Visually, a high ankle sprain is deceptive. Swelling tends to be milder than you’d expect given the pain level, and bruising often doesn’t appear until several days after the injury. The tenderness is higher up on the leg rather than around the ankle bone itself. The biggest clue is functional: you can’t bear weight comfortably, and pushing up onto your toes is painful or impossible. If your ankle doesn’t look that swollen but hurts far more than it should, a high ankle sprain is worth considering.

When It Might Be a Fracture, Not a Sprain

A bad sprain and a fracture can look almost identical from the outside. Both cause rapid swelling, deep bruising, and an inability to walk. There’s no reliable way to tell them apart just by looking, which is why emergency rooms use a specific set of guidelines to decide when imaging is needed.

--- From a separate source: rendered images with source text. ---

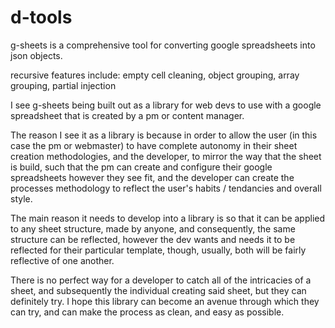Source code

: d-tools
=======
g-sheets is a comprehensive tool for converting google spreadsheets into json objects.

recursive features include:
empty cell cleaning,
object grouping,
array grouping,
partial injection

I see g-sheets being built out as a library for web devs to use with a google spreadsheet that is created by a pm or content manager.

The reason I see it as a library is because in order to allow the user (in this case the pm or webmaster) to have complete autonomy in their sheet creation methodologies, and the developer, to mirror the way that the sheet is build, such that the pm can create and configure their google spreadsheets however they see fit, and the developer can create the processes methodology to reflect the user's habits / tendancies and overall style.

The main reason it needs to develop into a library is so that it can be applied to any sheet structure, made by anyone, and consequently, the same structure can be reflected, however the dev wants and needs it to be reflected for their particular template, though, usually, both will be fairly reflective of one another.

There is no perfect way for a developer to catch all of the intricacies of a sheet, and subsequently the individual creating said sheet, but they can definitely try. I hope this library can become an avenue through which they can try, and can make the process as clean, and easy as possible.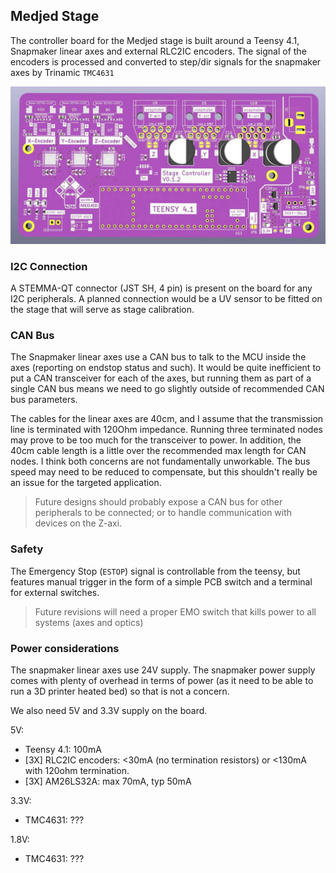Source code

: ## Medjed Stage

The controller board for the Medjed stage is built around a Teensy 4.1, Snapmaker linear axes and external RLC2IC encoders. The signal of the encoders is processed and converted to step/dir signals for the snapmaker axes by Trinamic `TMC4631`

![](board-layout-preview-3D.JPG)

### I2C Connection

A STEMMA-QT connector (JST SH, 4 pin) is present on the board for any I2C peripherals. A planned connection would be a UV sensor to be fitted on the stage that will serve as stage calibration. 

### CAN Bus

The Snapmaker linear axes use a CAN bus to talk to the MCU inside the axes (reporting on endstop status and such). It would be quite inefficient to put a CAN transceiver for each of the axes, but running them as part of a single CAN bus means we need to go slightly outside of recommended CAN bus parameters. 

The cables for the linear axes are 40cm, and I assume that the transmission line is terminated with 120Ohm impedance. Running three terminated nodes may prove to be too much for the transceiver to power. In addition, the 40cm cable length is a little over the recommended max length for CAN nodes. I think both concerns are not fundamentally unworkable. The bus speed may need to be reduced to compensate, but this shouldn't really be an issue for the targeted application.

> Future designs should probably expose a CAN bus for other peripherals to be connected; or to handle communication with devices on the Z-axi.

### Safety

The Emergency Stop (`ESTOP`) signal is controllable from the teensy, but features manual trigger in the form of a simple PCB switch and a terminal for external switches. 

> Future revisions will need a proper EMO switch that kills power to all systems (axes and optics)

### Power considerations

The snapmaker linear axes use 24V supply. The snapmaker power supply comes with plenty of overhead in terms of power (as it need to be able to run a 3D printer heated bed) so that is not a concern. 

We also need 5V and 3.3V supply on the board.

5V:

* Teensy 4.1: 100mA
* [3X] RLC2IC encoders: <30mA (no termination resistors) or <130mA with 120ohm termination.
* [3X] AM26LS32A: max 70mA, typ 50mA

3.3V:

* TMC4631: ???

1.8V:

* TMC4631: ???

The key red flags that suggest a possible fracture rather than (or in addition to) a sprain include sharp tenderness when you press directly on the bony bumps on either side of your ankle, tenderness along the bones of your midfoot, and an inability to take four steps immediately after the injury. If you can’t take those four steps, whether right after it happened or hours later, the likelihood of a fracture rises enough that an X-ray is warranted.

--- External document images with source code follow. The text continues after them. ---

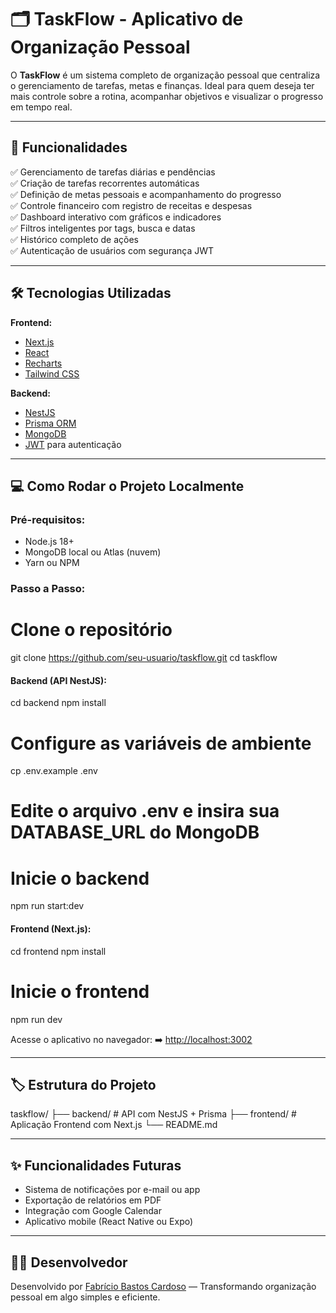 # 🗂️ TaskFlow - Aplicativo de Organização Pessoal

O **TaskFlow** é um sistema completo de organização pessoal que centraliza o gerenciamento de tarefas, metas e finanças. Ideal para quem deseja ter mais controle sobre a rotina, acompanhar objetivos e visualizar o progresso em tempo real.

---

## 🚀 Funcionalidades

✅ Gerenciamento de tarefas diárias e pendências  
✅ Criação de tarefas recorrentes automáticas  
✅ Definição de metas pessoais e acompanhamento do progresso  
✅ Controle financeiro com registro de receitas e despesas  
✅ Dashboard interativo com gráficos e indicadores  
✅ Filtros inteligentes por tags, busca e datas  
✅ Histórico completo de ações  
✅ Autenticação de usuários com segurança JWT  

---

## 🛠️ Tecnologias Utilizadas

**Frontend:**  
- [Next.js](https://nextjs.org/)  
- [React](https://react.dev/)  
- [Recharts](https://recharts.org/en-US)  
- [Tailwind CSS](https://tailwindcss.com/)  

**Backend:**  
- [NestJS](https://nestjs.com/)  
- [Prisma ORM](https://www.prisma.io/)  
- [MongoDB](https://www.mongodb.com/)  
- [JWT](https://jwt.io/) para autenticação  

---

## 💻 Como Rodar o Projeto Localmente

### Pré-requisitos:
- Node.js 18+  
- MongoDB local ou Atlas (nuvem)  
- Yarn ou NPM  

### Passo a Passo:

# Clone o repositório
git clone https://github.com/seu-usuario/taskflow.git
cd taskflow

#### Backend (API NestJS):

cd backend
npm install

# Configure as variáveis de ambiente
cp .env.example .env
# Edite o arquivo .env e insira sua DATABASE_URL do MongoDB

# Inicie o backend
npm run start:dev

#### Frontend (Next.js):

cd frontend
npm install

# Inicie o frontend
npm run dev

Acesse o aplicativo no navegador:
➡️ [http://localhost:3002](http://localhost:3002)

---

## 🏷️ Estrutura do Projeto

taskflow/
├── backend/      # API com NestJS + Prisma
├── frontend/     # Aplicação Frontend com Next.js
└── README.md

---

## ✨ Funcionalidades Futuras

* Sistema de notificações por e-mail ou app
* Exportação de relatórios em PDF
* Integração com Google Calendar
* Aplicativo mobile (React Native ou Expo)

---

## 👨‍💻 Desenvolvedor

Desenvolvido por [Fabrício Bastos Cardoso](https://github.com/FabCode100) — Transformando organização pessoal em algo simples e eficiente.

Visible deformity is another sign. If the ankle looks crooked, bent at an angle it shouldn’t be, or has a bump where there wasn’t one before, that points strongly toward a broken bone or a dislocation rather than a sprain alone.

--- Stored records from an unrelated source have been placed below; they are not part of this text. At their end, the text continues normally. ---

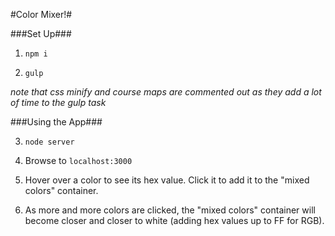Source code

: #Color Mixer!#

###Set Up###

1. `npm i`

2.  `gulp`

*note that css minify and course maps are commented out as they add a lot of time to the gulp task*

###Using the App###

3. `node server`

4. Browse to `localhost:3000`

5. Hover over a color to see its hex value.  Click it to add it to the "mixed colors" container.

6.  As more and more colors are clicked, the "mixed colors" container will become closer and closer to white  (adding hex values up to FF for RGB).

What Severe Swelling Actually Means

Swelling after an ankle injury is your body’s inflammatory response, flooding the area with fluid and immune cells to begin repair. With a bad sprain, the swelling can be dramatic enough to erase the normal contours of your ankle entirely. The little hollows on either side of the ankle bone disappear, and the whole area takes on a round, puffy shape.

The speed of swelling matters. A Grade 3 sprain often swells noticeably within minutes because the complete ligament tear allows more bleeding into the surrounding tissue. A milder sprain may take hours to puff up. If your ankle ballooned almost immediately after the injury, that’s a sign of significant structural damage.

Taut, shiny skin over the swollen area is common with severe sprains. The tissue is so full of fluid that the skin stretches tight. You might also notice that pressing a finger into the swollen area leaves a temporary dent, called pitting, which indicates fluid accumulation in the tissue rather than just inflammation.

Signs the Injury Is Healing vs. Getting Worse

After the first 48 to 72 hours, a bad sprain that’s healing should start looking gradually better. Swelling slowly decreases, and bruising begins its color shift from dark purple toward green and yellow. Pain at rest should ease, even if weight-bearing still hurts.

Signs that something is wrong include swelling that continues to increase after the first two days, new bruising appearing a week or more after the injury, numbness or tingling in the foot, skin that turns white or blue (suggesting a circulation problem), or an inability to bear any weight that doesn’t improve over the first week. Persistent instability, where the ankle buckles or gives way when you try to stand on it, also suggests a complete tear that may need more than rest to heal properly.